Lancaster came forward to the table.

“There’s only one tie, Brack, between man and man, that will stand a week, and that’s just simple faith. You think we’re out of date up here because some of us still trust each other, still hold a man’s word as his bond, unbacked by a Government stamp. You think that folks should trust themselves and nobody else, should keep looking out all the time for other folks getting ready to do them. Now, I tell you, who have seen my own faith go down to-day—I tell you, it is better to keep trust and be betrayed—ay! better even to betray trust in keeping trust, than never to have trust at all! What you knew, you knew of yourself; it could not help us. We at the helm had to take our chance, and failed. Do not doubt that always, and in every way, we shall pay.”

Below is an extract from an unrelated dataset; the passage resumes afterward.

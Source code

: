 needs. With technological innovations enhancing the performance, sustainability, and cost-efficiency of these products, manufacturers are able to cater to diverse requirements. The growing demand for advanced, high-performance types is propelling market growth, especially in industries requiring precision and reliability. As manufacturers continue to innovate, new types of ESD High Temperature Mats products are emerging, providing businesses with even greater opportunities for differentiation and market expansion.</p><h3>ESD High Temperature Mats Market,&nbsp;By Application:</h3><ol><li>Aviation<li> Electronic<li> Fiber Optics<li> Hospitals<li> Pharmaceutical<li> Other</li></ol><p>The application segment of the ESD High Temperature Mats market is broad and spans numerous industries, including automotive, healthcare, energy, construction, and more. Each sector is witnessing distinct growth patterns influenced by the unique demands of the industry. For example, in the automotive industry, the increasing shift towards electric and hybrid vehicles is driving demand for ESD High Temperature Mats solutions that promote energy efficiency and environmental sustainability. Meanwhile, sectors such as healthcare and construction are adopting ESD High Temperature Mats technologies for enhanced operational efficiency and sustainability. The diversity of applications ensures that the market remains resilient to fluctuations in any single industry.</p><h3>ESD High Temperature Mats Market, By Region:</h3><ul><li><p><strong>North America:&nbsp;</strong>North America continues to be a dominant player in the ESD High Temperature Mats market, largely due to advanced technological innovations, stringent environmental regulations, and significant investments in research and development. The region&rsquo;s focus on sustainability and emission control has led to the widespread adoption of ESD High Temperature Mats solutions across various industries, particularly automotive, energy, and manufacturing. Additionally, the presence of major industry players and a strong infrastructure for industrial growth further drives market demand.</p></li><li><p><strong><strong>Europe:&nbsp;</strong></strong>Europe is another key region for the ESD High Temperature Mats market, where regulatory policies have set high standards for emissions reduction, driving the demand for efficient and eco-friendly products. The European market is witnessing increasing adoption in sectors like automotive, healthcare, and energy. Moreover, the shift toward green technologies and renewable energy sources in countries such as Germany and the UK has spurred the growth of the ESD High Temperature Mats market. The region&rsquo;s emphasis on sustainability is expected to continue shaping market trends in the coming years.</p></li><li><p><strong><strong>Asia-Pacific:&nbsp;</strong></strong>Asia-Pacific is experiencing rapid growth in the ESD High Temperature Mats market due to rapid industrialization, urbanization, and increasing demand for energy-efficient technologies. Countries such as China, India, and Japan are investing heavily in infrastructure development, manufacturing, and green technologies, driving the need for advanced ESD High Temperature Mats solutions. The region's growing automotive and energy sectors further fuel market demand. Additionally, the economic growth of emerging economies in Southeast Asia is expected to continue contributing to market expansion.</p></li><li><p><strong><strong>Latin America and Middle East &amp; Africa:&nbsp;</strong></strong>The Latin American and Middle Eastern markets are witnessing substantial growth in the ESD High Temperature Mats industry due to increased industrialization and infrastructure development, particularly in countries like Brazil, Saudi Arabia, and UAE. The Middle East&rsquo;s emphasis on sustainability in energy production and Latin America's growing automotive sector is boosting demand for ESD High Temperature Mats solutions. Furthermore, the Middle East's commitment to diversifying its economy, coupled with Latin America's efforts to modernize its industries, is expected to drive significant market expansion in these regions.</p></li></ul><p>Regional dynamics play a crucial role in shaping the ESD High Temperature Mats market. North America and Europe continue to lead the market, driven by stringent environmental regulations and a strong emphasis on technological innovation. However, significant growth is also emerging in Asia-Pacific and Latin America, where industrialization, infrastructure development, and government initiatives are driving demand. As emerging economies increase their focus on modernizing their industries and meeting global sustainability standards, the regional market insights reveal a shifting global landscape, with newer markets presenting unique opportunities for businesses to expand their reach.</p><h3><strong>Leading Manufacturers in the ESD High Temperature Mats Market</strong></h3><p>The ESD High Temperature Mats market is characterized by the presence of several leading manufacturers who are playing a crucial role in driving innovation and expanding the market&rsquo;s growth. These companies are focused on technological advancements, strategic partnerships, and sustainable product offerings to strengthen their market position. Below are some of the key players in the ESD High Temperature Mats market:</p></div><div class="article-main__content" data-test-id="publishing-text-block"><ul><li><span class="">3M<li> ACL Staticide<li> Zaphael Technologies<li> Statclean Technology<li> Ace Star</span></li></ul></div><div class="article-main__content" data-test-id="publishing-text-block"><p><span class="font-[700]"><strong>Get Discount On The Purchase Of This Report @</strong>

A flush came into Brack’s haggard cheeks. He gave a short laugh of pure nervous excitement. He straightened himself. His elegance came back to him. You looked instinctively for the Trilby and the S.-F., though both had been swept out to sea. He stepped in front of Lanty, clicking his heels together, and flinging up a hand in salute.

“Mr. Lancaster, you’re great!” he exclaimed, at his most colonial. “You’re the real goods, all the way. You’ve got me, any time you like. I’ll take a top line, please, in that drowning-list of yours, along with friend Thomas Dennison!”

He gave the same nervous laugh and went out. But, as he went, he cast one last keen and curious glance at the young man at the table.